Vorbereitung des Auslandsaufenthaltes
Erste Informationen zum Programm und genauere Infos vor der Bewerbung habe ich im Dezember 2024 in einem persönlichen Beratungsgespräch mit dem Erasmus-Beauftragten für meine Studienfach bekommen. Nach erfolgreicher Bewerbung war die Kontaktaufnahme mit der Gastuniversität sehr einfach, da diese den Kontakt via E-Mail initiiert hatte. Die Kontaktmöglichkeiten waren bereits ab Mai 2025 sehr gut und die Bewerbung an der Gastuniversität war dementsprechend auch recht simpel, ins Besondere da es in meinem Fall nur vier mögliche Kurse gab und eine längere Auswahlzeit somit wegfiel. Als Bewerbungsunterlagen waren nötig die geltende Immatrikulation für das betreffende Semester, in meinem Fall das WS 25/26, für die Universität Potsdam, das ausgefüllte und unterschriebene „Online Learning Agreement“ (OLA).

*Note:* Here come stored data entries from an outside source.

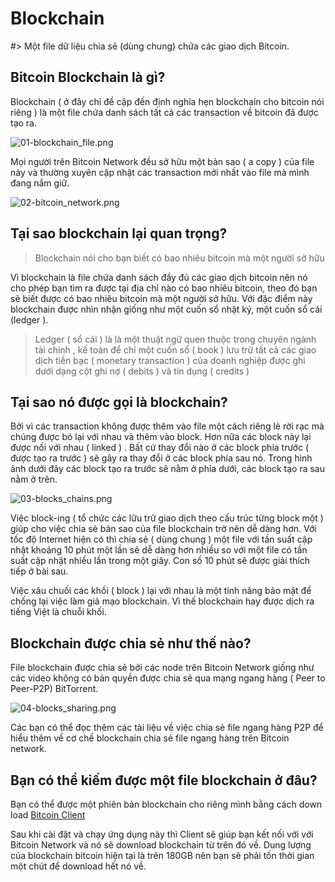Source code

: # Blockchain

#> Một file dữ liệu chia sẻ (dùng chung) chứa các giao dịch Bitcoin.

## Bitcoin Blockchain là gì?

Blockchain ( ở đây chỉ đề cập đến định nghĩa hẹn blockchain cho bitcoin nói riêng ) là một file chứa danh sách tất cả các transaction về bitcoin đã được tạo ra.

![01-blockchain_file.png](/images/01-blockchain_file.png) 

Mọi người trên Bitcoin Network đều sở hữu một bản sao ( a copy ) của file này và thường xuyên cập nhật các transaction mới nhất vào file mà mình đang nắm giữ.

![02-bitcoin_network.png](/images/02-bitcoin_network.png)

## Tại sao blockchain lại quan trọng?

> Blockchain nói cho bạn biết có bao nhiêu bitcoin mà một người sở hữu

Vì blockchain là file chứa danh sách đầy đủ các giao dịch bitcoin nên nó cho phép bạn tìm ra được tại địa chỉ nào có bao nhiêu bitcoin, theo đó bạn sẽ biết được có bao nhiêu bitcoin mà một người sở hữu. Với đặc điểm này blockchain được nhìn nhận giống như một cuốn sổ nhật ký, một cuốn sổ cái (ledger ).

> Ledger ( sổ cái ) là là một thuật ngữ quen thuộc trong chuyên ngành tài chính , kế  toán để chỉ một cuốn sổ ( book ) lưu trữ tất cả các giao dịch tiền bạc ( monetary transaction ) của doanh nghiệp được ghi dưới dạng cột ghi nợ ( debits ) và tín dụng ( credits )

## Tại sao nó được gọi là blockchain?

Bởi vì các transaction không được thêm vào file một cách riêng lẻ rời rạc mà chúng được bó lại với nhau và thêm vào block. Hơn nữa các block này lại được nối với nhau ( linked ) . Bất cứ thay đổi nào ở các block phía trước ( được tạo ra trước ) sẽ gây ra thay đổi ở các block phía sau nó. Trong hình ảnh dưới đây các block tạo ra trước sẽ nằm ở phía dưới, các block tạo ra sau nằm ở trên.

![03-blocks_chains.png](/images/03-blocks_chains.png)

Việc block-ing ( tổ chức các lữu trữ giao dịch theo cấu trúc từng block một ) giúp cho việc chia sẻ bản sao của file blockchain trở nên dễ dàng hơn. Với tốc độ Internet hiện có thì chia sẻ ( dùng chung ) một file với tần suất cập nhật khoảng 10 phút một lần sẽ dễ dàng hơn nhiều so với một file có tần suất cập nhật nhiều lần trong một giây. Con số 10 phút sẽ được giải thích tiếp ở bài sau.

Việc xâu chuối các khối ( block ) lại với nhau là một tính năng bảo mật để chống lại việc làm giả mạo blockchain. Vì thế blockchain hay được dịch ra tiếng Việt là chuỗi khối.

## Blockchain được chia sẻ như thế nào?

File blockchain được chia sẻ bởi các node trên Bitcoin Network giống như các video không có bản quyền được chia sẻ qua mạng ngang hàng ( Peer to Peer-P2P) BitTorrent.

![04-blocks_sharing.png](/images/04-blocks_sharing.png)

Các bạn có thể đọc thêm các tài liệu về việc chia sẻ file ngang hàng P2P để hiểu thêm về cơ chế blockchain chia sẻ file ngang hàng trên Bitcoin network.

## Bạn có thể kiếm được một file blockchain ở đâu?

Bạn có thể được một phiên bản blockchain cho riêng mình bằng cách down load [Bitcoin Client](https://bitcoin.org/en/download)

Sau khi cài đặt và chạy ứng dụng này thì Client sẽ giúp bạn kết nối với với Bitcoin Network và nó sẽ download blockchain từ trên đó về. Dung lượng của blockchain bitcoin hiện tại là trên 180GB nên bạn sẽ phải tốn thời gian một chút để download hết nó về.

Für die Erstellung des nötigen IT-Accounts für die aufnehmende Universität in Schweden benötigten sie darüber hinaus auch noch eine Kopie meines Ausweises, meine Telefonnummer und die Kopie einer Haushaltsrechnung als Nachweise. Bereits Ende April erhielt ich den „Letter of Acceptance“ sowie ein von der Universität vermitteltes Wohnungsangebot.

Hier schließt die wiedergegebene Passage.